I was genuinely surprised. Maybe it had been my imagination, but I'd thought Christine Cutler took to me in some strange way. It was nothing I could put my finger on; it was a feeling I got sometimes when I'd see her in the hall or across a classroom. I'd thought there was just the slightest spark, no bells ringing or rockets going off, but the tiniest kind of undercurrent. I'd get her eye and she'd hold my eyes with hers, and I'd definitely feel this slight charge passing between us.

After Brenda Belle told me what she did, I crossed it off to wishful thinking on my part. Still, to tell someone she couldn't come if she brought me didn't do a lot for my ego. I wondered if it had something to do with the rift between my grandfather and Dr. Cutler. I wanted to blame it on that, but a part of me said to just face facts: The only time someone like Christine Cutler noticed yours truly was when she knew whose son I was. . . . In addition, Brenda Belle's attitude toward me had changed. I knew she took me for this stupid phony; I knew she thought I made up things like Billie Kay's coming so I could get attention.

I was beginning to feel like an outcast in Storm; I was beginning to wish they all knew who I really was.

“Doesn't anyone in this town remember my mother's marriage to my father?” I asked Grandpa Blessing.

He said, “First of all, no one knows you're Annabell's son, A.J. And secondly, no one remembers who she was married to. Your mother met your father in New York City. He wasn't anyone in those days. She died a year after she married him. It's all forgotten.”

“I'm glad,” I lied. I didn't want him to know how much trouble I was having making it on my own.

“If you're worried about anyone finding out who you are, stop worrying,” he said. “I never mention your father's name around here. I hardly knew him, anyway, and I don't believe in reflected glory.”

My grandfather was busy tying the painted cans to the tree we'd made.

He said, “Of course, I don't know how you're going to explain Billie Kay Case's visit. Someone might recognize her, never mind the phony name she's registering under down at the hotel. A lot of her old movies are showing on TV.”

“If someone should recognize her,” I said, “I'll just say she's a friend.”

“Or a distant relative,” he said. “After all, there's quite an age difference for her to be your friend.
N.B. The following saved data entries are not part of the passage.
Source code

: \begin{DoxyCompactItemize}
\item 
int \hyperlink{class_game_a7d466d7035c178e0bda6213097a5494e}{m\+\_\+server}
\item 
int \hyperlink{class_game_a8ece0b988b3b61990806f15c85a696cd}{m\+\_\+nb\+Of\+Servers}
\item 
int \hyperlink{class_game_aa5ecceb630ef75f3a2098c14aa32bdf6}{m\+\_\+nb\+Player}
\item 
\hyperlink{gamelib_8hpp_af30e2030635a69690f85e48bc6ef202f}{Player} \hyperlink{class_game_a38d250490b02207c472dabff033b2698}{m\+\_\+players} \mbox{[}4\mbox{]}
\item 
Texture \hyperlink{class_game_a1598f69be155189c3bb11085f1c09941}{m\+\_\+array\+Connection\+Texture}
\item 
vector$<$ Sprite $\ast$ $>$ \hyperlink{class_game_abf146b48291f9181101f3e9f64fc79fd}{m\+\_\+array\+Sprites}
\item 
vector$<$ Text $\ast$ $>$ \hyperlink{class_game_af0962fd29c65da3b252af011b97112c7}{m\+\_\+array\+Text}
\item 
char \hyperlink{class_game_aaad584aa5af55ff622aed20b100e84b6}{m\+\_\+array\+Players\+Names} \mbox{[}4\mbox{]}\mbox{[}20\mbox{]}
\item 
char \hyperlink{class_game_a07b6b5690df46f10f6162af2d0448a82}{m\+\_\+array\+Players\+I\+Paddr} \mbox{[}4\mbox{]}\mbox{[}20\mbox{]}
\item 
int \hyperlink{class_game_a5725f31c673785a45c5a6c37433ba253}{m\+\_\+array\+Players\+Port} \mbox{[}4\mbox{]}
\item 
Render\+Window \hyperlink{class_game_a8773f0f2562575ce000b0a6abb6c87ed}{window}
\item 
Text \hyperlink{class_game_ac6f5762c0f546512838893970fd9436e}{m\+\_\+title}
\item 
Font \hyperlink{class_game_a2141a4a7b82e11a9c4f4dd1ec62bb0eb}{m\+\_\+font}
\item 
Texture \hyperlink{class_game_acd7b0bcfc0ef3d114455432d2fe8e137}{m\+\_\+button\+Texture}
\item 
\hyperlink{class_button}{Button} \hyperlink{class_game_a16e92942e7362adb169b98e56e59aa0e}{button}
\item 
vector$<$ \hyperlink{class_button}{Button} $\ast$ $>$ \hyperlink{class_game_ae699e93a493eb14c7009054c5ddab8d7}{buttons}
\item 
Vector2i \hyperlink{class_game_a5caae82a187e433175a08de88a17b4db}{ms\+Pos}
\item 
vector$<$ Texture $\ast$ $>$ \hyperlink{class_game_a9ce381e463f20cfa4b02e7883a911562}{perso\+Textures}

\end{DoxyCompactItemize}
How old is she, A.J.?”

“I'm not supposed to say,” I said. “She's fifty-eight. She doesn't look it, though.”

“She's only nine years younger than I am,” he said.

“She's had her face lifted.”

“Why'd she do a fool thing like that?”

“She didn't want to look older than my father.”

“Your father let her do that?” he said.

“By that time he was hardly ever home,” I said. “He didn't know what we were doing.”

My grandfather stepped back to look at his handiwork. I did, too. I had to smile. It was a crazy-looking tree we'd made—not beautiful, but unique and zany, with a certain brave and punchy spirit, like someone who'd come to a formal dinner party in the wrong clothes and turned out to be the life of the party.

“We did a good job, A.J.!” my grandfather said. “Now, that's a Christmas tree! We didn't destroy anything living to make it, and we didn't waste money to trim it. . . . Speaking of money, A.J.,” he said, reaching into his trouser pocket, “I've managed to come up with a few dollars I completely forgot I had. How about you running out and buying that girl a gift? Corps Drugs is still open, and they've got gift boxes of candy or toilet water—I don't know why they put something to sell in a bottle and call it by that name—but here, A.J.” He shoved the money at me.

“No,” I said. “Save it for your telephone bill. I already bought Billie Kay a box of chocolate-covered cherries. She loves them.”

“I don't mean Billie Kay. I mean the Blossom girl. You sort of take to her, don't you?”